Un buen ejemplo es La batalla de Calverhine, obra realizada entre 1920 y el comienzo de los treinta: un inmenso collage de tres metros de largo y algo más de uno de ancho, vencido bajo el peso de los papeles y elementos superpuestos y coloreados y las capas de barniz. Entre el humo de las explosiones, los soldados se precipitan los unos contra los otros en un caos infernal. El cielo nocturno, estremecido por las explosiones de la artillería, participa de la masacre de las furiosas tropas, ejemplo paradigmático de la estrecha relación, tan propia de Darger, entre los cataclismos humanos y los naturales. Este alarde pictórico que Choghakate Kazarian, comisario de la exposición de París, compara con La batalla de san Romano, pintada por Paolo Uccello en 1456, representa el origen del relato imaginado primero y pintado más tarde por Darger. Es decir, el punto de partida de las hostilidades donde las naciones católicas comenzaron su lucha contra los glandelinos, abyectos acosadores de niños. En las fotografías de su dormitorio-taller se distingue La batalla de Calverhine apoyada contra la pared, como si todo se hubiese realizado a la sombra que proyecta. En efecto, y esto es significativo, la saga se inicia en ese lugar, y es en ese espacio donde se desencadena todo el proceso. Darger lanza al camino a sus regimientos, disponiendo minuciosamente el espectáculo que se avecina.

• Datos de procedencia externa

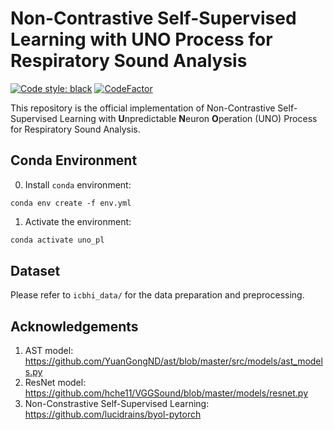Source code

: # Non-Contrastive Self-Supervised Learning with UNO Process for Respiratory Sound Analysis
[![Code style: black](https://img.shields.io/badge/code%20style-black-000000.svg)](https://github.com/psf/black)
[![CodeFactor](https://www.codefactor.io/repository/github/lunayht/unoprocess/badge)](https://www.codefactor.io/repository/github/lunayht/unoprocess)

This repository is the official implementation of Non-Contrastive Self-Supervised Learning with **U**npredictable **N**euron **O**peration (UNO) Process for Respiratory Sound Analysis. 

## Conda Environment
0. Install `conda` environment:
```setup
conda env create -f env.yml
```
1. Activate the environment:
```bash
conda activate uno_pl
```
## Dataset
Please refer to `icbhi_data/` for the data preparation and preprocessing.

## Acknowledgements
1. AST model: https://github.com/YuanGongND/ast/blob/master/src/models/ast_models.py
2. ResNet model: https://github.com/hche11/VGGSound/blob/master/models/resnet.py 
2. Non-Constrastive Self-Supervised Learning: https://github.com/lucidrains/byol-pytorch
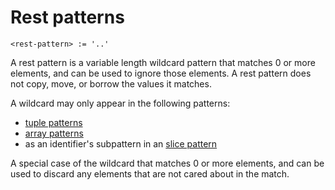 # Rest patterns
```
<rest-pattern> := '..'
```

A rest pattern is a variable length wildcard pattern that matches 0 or more elements, and can be used to ignore those elements.
A rest pattern does not copy, move, or borrow the values it matches.

A wildcard may only appear in the following patterns:
- [tuple patterns](./tuple-patterns.md)
- [array patterns](./slice-patterns.md)
- as an identifier's subpattern in an [slice pattern](./slice-patterns.md)

A special case of the wildcard that matches 0 or more elements, and can be used to discard any elements that are not cared about in the match.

Elabora los planos de los territorios invadidos, dibuja el terreno donde se desarrollan todas las operaciones, diseña las banderas de cada unidad y nombra a centenares de generales cuyos nombres, prudentemente, consulta en sobres para no equivocarse en su rango. Calverhine constituye la materia prima de un brote monstruoso que ira amplificándose.  A primera vista, un espectáculo así parecería insoportable incluso sin mencionar las escenas de sadismo extremo fomentadas por los glandelinos. Y sin embargo, cuando se examina el curso de esta aventura, todo parece ajeno, como suspendido, distanciado, y curiosamente eso se sustenta en la técnica, digamos en la elección de los medios. Resulta que Henry Darger estaba convencido de que no sabía dibujar. Para superar su incapacidad calcaba con papel carbón. De ahí el meticuloso muestrario de su cuarto, donde acumulaba atadas son sumo cuidado las revistas ilustradas, los periódicos y los tebeos en los cuales encontraba sus modelos.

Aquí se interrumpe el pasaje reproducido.